On Wed, 13 Oct 2021 16:02:14 -0500
J Leslie Turriff <jlturriff(a)mail.com> wrote:
On 2021-10-13 13:07:13 E. Liddell wrote:
On Wed, 13 Oct 2021 16:46:20 +0000
That being said, test 9 is a raw grep being performed on an XML file. This
means that it could easily be latching onto something in a comment, because
following the full XML spec for determining whether a given line is inside
a comment or not using a simple text-matching tool is . . . well, let's say
it isn't something I'd want to try, and I deal in regexes a fair amount in
my day job. It really needs to be run through a full parser that constructs
a DOM tree.
Filter to throw away comments first, then filter for what it should look for.
Correctly throwing away comments isn't as simple as tossing away everything
between a start marker and an end marker, though, because if the comment
marker is inside a CDATA section, it doesn't actually affect whether or not
the text is a comment.
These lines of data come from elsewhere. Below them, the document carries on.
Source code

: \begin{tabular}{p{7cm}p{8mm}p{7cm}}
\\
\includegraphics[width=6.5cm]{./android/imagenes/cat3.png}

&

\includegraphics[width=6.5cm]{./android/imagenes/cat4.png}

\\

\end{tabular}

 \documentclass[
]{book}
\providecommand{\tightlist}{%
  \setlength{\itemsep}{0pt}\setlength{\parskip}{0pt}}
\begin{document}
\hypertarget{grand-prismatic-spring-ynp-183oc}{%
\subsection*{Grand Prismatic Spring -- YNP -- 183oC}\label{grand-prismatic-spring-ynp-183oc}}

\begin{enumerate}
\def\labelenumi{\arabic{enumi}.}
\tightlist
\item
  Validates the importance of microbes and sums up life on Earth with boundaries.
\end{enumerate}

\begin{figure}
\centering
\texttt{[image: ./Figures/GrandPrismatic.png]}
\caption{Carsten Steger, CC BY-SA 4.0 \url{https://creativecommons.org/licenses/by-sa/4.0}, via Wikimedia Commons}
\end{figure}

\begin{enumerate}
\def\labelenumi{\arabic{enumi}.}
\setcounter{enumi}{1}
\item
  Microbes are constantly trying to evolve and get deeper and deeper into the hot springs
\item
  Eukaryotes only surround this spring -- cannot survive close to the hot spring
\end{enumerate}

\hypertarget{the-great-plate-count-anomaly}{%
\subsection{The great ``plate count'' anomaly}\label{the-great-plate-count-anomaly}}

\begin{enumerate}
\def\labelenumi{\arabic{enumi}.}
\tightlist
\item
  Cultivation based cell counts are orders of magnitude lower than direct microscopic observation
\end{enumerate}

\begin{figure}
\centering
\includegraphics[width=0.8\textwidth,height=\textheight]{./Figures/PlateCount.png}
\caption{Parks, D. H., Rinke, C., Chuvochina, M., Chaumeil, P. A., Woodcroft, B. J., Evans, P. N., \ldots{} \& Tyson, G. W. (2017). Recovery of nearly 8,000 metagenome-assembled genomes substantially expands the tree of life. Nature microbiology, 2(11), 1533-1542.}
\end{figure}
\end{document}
I suspect a comment marker found between quotes in
a text-format attribute value doesn't count either, but I'd have to check the spec
to be sure. And there may be more quirks that I've forgotten. (Oh, and you
could *easily* embed the value the grep expression is looking for in the file
without triggering the grep by using CDATA, now that I think about it.)
There's a reason that man perlfaq6 contains the following:
How do I match XML, HTML, or other nasty, ugly things with a regex?
Do not use regexes. Use a module and forget about the regular expressions.
E. Liddell